PROMPT:
After locating the line that contains "#### Exceptions", restate it and each later line word for word through the end of the records.

DATA FOR THE TASK:
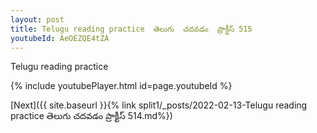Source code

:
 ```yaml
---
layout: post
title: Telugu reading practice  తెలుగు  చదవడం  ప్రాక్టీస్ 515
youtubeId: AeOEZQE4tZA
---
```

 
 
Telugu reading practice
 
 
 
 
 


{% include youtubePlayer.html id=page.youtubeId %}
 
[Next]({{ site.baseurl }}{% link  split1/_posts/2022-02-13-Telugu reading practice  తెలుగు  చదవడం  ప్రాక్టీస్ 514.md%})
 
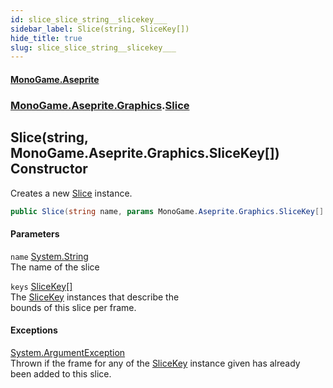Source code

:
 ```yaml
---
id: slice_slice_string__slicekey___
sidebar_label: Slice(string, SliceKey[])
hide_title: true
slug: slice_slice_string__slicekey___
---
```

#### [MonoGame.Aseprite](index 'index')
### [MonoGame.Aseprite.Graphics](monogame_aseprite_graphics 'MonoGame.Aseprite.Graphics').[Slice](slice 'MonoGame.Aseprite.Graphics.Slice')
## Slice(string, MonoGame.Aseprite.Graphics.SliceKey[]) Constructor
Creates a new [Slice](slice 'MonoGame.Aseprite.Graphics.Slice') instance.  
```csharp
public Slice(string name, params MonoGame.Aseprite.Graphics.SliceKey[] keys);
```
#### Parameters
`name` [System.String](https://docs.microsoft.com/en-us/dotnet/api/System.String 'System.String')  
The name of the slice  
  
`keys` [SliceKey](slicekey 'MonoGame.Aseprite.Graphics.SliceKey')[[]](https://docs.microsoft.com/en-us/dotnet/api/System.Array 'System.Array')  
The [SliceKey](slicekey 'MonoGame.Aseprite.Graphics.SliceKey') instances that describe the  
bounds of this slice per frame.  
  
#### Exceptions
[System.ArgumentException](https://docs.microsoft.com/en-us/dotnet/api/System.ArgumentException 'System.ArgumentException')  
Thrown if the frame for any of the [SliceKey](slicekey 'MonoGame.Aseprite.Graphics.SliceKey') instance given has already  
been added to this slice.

YOUR SOLUTION:
#### Exceptions
[System.ArgumentException](https://docs.microsoft.com/en-us/dotnet/api/System.ArgumentException 'System.ArgumentException')  
Thrown if the frame for any of the [SliceKey](slicekey 'MonoGame.Aseprite.Graphics.SliceKey') instance given has already  
been added to this slice.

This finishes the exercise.